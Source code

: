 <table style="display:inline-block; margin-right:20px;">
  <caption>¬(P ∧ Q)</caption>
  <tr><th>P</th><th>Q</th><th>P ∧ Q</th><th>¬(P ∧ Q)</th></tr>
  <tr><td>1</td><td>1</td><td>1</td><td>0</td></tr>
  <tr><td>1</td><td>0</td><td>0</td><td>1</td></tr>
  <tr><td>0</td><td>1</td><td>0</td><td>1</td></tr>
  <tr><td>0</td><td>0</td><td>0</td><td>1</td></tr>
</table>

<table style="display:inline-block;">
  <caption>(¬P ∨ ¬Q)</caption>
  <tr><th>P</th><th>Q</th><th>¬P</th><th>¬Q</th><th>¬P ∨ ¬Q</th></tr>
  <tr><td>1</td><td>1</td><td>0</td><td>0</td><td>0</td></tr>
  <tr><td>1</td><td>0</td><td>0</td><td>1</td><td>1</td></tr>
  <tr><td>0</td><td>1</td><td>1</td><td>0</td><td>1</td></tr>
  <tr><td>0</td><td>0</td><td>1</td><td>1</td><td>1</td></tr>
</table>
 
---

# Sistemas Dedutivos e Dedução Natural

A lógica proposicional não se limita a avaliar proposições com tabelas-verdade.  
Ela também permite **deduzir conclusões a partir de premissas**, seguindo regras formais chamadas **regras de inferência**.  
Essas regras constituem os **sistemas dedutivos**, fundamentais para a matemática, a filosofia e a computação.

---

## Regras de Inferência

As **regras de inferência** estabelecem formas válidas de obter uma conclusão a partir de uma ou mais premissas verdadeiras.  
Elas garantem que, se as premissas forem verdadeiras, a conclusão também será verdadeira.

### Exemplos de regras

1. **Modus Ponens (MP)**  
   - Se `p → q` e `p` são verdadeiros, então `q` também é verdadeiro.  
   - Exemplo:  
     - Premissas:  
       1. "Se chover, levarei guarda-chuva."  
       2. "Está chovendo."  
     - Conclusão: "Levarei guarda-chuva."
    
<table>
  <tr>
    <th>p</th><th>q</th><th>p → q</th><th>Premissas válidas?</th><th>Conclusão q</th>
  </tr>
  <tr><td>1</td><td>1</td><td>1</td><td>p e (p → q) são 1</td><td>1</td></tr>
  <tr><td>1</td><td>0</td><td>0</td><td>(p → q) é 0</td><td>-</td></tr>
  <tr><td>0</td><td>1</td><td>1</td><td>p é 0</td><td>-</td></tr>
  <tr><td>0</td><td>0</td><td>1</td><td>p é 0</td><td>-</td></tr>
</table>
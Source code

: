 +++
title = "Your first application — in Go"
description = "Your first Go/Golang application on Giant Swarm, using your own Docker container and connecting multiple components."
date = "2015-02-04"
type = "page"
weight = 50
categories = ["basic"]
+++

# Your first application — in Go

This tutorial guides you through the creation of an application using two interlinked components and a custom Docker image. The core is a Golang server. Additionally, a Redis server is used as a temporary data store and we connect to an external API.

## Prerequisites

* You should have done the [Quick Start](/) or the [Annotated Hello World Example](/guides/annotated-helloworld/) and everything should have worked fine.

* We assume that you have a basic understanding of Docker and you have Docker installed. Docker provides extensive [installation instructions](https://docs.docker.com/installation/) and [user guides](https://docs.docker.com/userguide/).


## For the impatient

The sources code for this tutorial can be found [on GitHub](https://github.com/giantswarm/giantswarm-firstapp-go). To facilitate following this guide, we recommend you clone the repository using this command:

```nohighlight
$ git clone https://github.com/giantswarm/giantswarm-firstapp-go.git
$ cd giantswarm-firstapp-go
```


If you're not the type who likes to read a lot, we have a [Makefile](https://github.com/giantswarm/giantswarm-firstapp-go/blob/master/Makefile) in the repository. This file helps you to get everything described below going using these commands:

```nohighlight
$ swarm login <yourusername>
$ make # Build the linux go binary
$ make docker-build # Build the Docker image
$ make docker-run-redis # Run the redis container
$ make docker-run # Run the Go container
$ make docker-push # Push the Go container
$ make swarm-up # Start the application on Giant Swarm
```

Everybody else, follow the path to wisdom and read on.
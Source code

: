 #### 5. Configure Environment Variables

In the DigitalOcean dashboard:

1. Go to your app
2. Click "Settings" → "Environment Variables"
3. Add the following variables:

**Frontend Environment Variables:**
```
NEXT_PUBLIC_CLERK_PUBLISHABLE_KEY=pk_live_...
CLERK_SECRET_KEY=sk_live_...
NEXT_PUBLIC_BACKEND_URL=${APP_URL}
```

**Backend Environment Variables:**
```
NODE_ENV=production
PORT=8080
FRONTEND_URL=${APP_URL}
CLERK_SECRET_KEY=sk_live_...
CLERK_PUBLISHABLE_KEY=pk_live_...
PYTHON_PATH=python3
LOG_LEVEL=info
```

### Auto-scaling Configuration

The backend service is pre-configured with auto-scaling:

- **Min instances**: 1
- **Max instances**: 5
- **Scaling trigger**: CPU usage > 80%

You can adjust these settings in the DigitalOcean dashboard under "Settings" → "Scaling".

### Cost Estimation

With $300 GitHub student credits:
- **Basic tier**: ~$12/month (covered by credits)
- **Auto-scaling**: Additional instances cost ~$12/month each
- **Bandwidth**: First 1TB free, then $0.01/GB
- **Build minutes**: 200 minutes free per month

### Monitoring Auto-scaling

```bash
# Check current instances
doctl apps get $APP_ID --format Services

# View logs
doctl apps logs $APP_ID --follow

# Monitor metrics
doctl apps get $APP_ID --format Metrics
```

# # # # #

Action item
Review the entries above and return every line where "block" appears.

Result below
: <table style="display:inline-block; margin-right:20px;">
<table style="display:inline-block;">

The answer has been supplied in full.